Special public prosecutor Prakash Shetty, representing NIA, said, “Actually, they (Stan Swamy’s lawyers) never applied for straw and sipper. They claimed while arresting him we had recovered straw and sipper from him. We simply said that we have recovered no other articles from him.”
Advocate Sharif Shaikh appeared on behalf of Stan Swamy. The matter will be next heard on December 4.
An NIA official said that since Swamy was sent directly to Taloja central prison, his belongings were deposited at the prison. “We did not have his belongings,” the senior NIA officer said. The agency took over three weeks just to state this basic information. Meanwhile, Swamy had been using a baby feeder bought from the prison canteen, which he mentioned in one of his recent letters.
Swamy’s lawyer also moved a fresh bail application Thursday, this time based on the merits of the case. “The applicant (Swamy) is innocent and has been falsely implicated in the present case, he has nothing to do with the alleged offence,” his bail application states.
The bail application notes that the arrest was made on the basis of an FIR registered by one Tushar Damgude, who had accused the organisers of the Elgar Parishad event of inciting violence at Bhima Koregaon on January 1, 2018. Since Swamy was not named in the case, the NIA has not accused him of participating in the event, following which Swamy’s lawyers challenged his arrest in the bail application.

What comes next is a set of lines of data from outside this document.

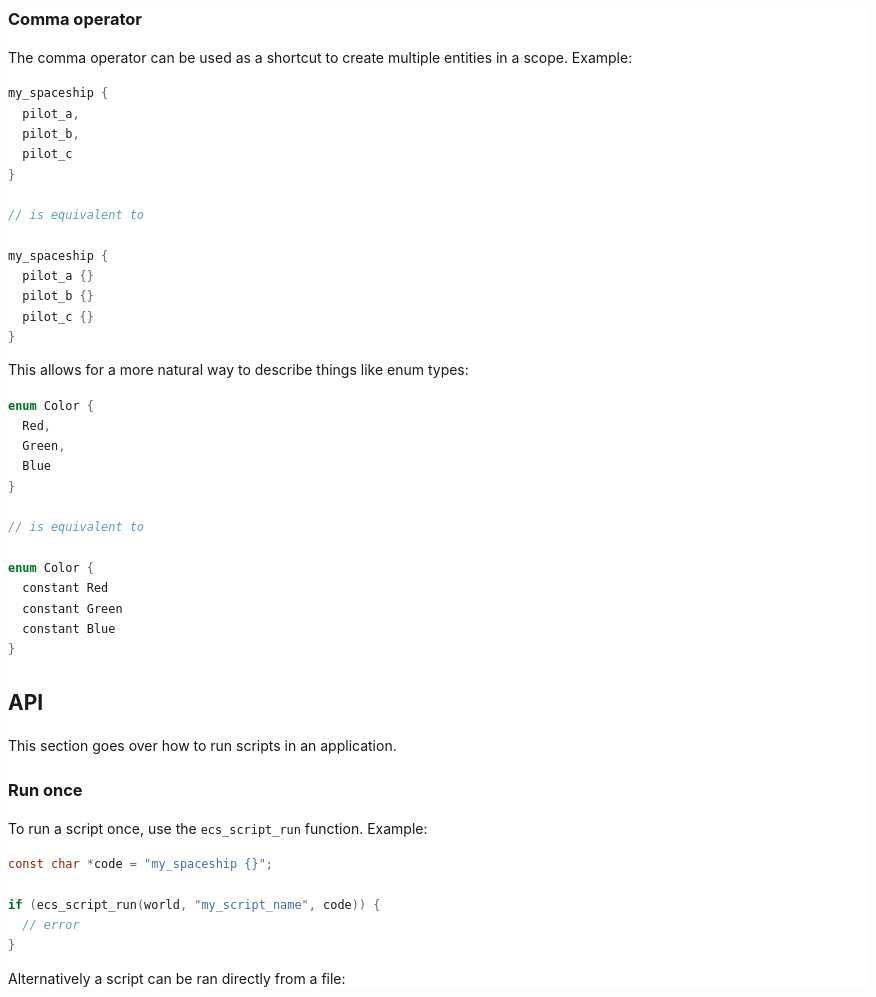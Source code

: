 ### Comma operator
The comma operator can be used as a shortcut to create multiple entities in a scope. Example:

```c
my_spaceship {
  pilot_a,
  pilot_b,
  pilot_c
}

// is equivalent to

my_spaceship {
  pilot_a {}
  pilot_b {}
  pilot_c {}
}
```

This allows for a more natural way to describe things like enum types:

```c
enum Color {
  Red,
  Green,
  Blue
}

// is equivalent to

enum Color {
  constant Red
  constant Green
  constant Blue
}
```

## API
This section goes over how to run scripts in an application.

### Run once
To run a script once, use the `ecs_script_run` function. Example:

```c
const char *code = "my_spaceship {}";

if (ecs_script_run(world, "my_script_name", code)) {
  // error
}
```

Alternatively a script can be ran directly from a file:
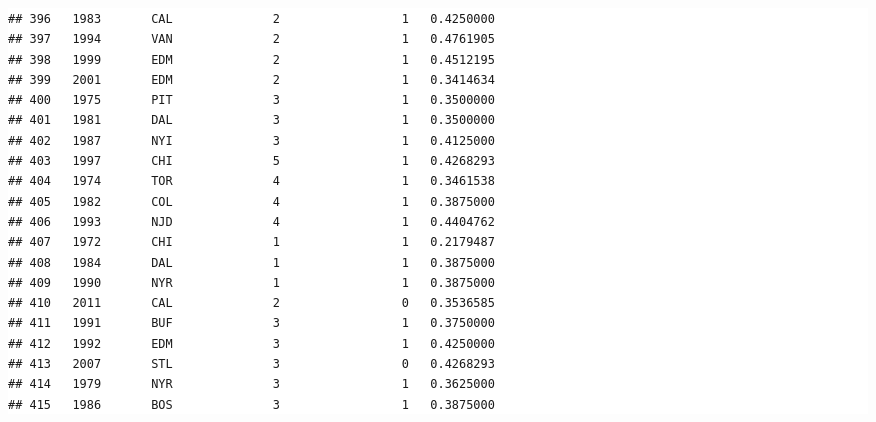     ## 396   1983       CAL              2                 1   0.4250000
    ## 397   1994       VAN              2                 1   0.4761905
    ## 398   1999       EDM              2                 1   0.4512195
    ## 399   2001       EDM              2                 1   0.3414634
    ## 400   1975       PIT              3                 1   0.3500000
    ## 401   1981       DAL              3                 1   0.3500000
    ## 402   1987       NYI              3                 1   0.4125000
    ## 403   1997       CHI              5                 1   0.4268293
    ## 404   1974       TOR              4                 1   0.3461538
    ## 405   1982       COL              4                 1   0.3875000
    ## 406   1993       NJD              4                 1   0.4404762
    ## 407   1972       CHI              1                 1   0.2179487
    ## 408   1984       DAL              1                 1   0.3875000
    ## 409   1990       NYR              1                 1   0.3875000
    ## 410   2011       CAL              2                 0   0.3536585
    ## 411   1991       BUF              3                 1   0.3750000
    ## 412   1992       EDM              3                 1   0.4250000
    ## 413   2007       STL              3                 0   0.4268293
    ## 414   1979       NYR              3                 1   0.3625000
    ## 415   1986       BOS              3                 1   0.3875000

Swamy was the sixteenth human rights defender to be arrested in the case under the Unlawful (Activities) Prevention Act. The case, earlier investigated by the Pune Police, was handed over to the NIA in January this year. The entire case is based on the alleged electronic evidence found on the laptops of some accused. “The whole case is based on some documents found on the laptop of the applicant. The prosecution has selectively chosen a few documents to create a story against him,” his bail application claims.
Swamy’s request for bail on medical grounds was rejected on October 22. He had filed an interim bail application on medical grounds, citing his age, pre-existing comorbidities and the COVID-19 pandemic. Swamy has almost lost hearing in both his ears and has fallen in the prison multiple times, reports said. Apart from that, he has also been operated for hernia twice and complains of pain in his lower abdomen.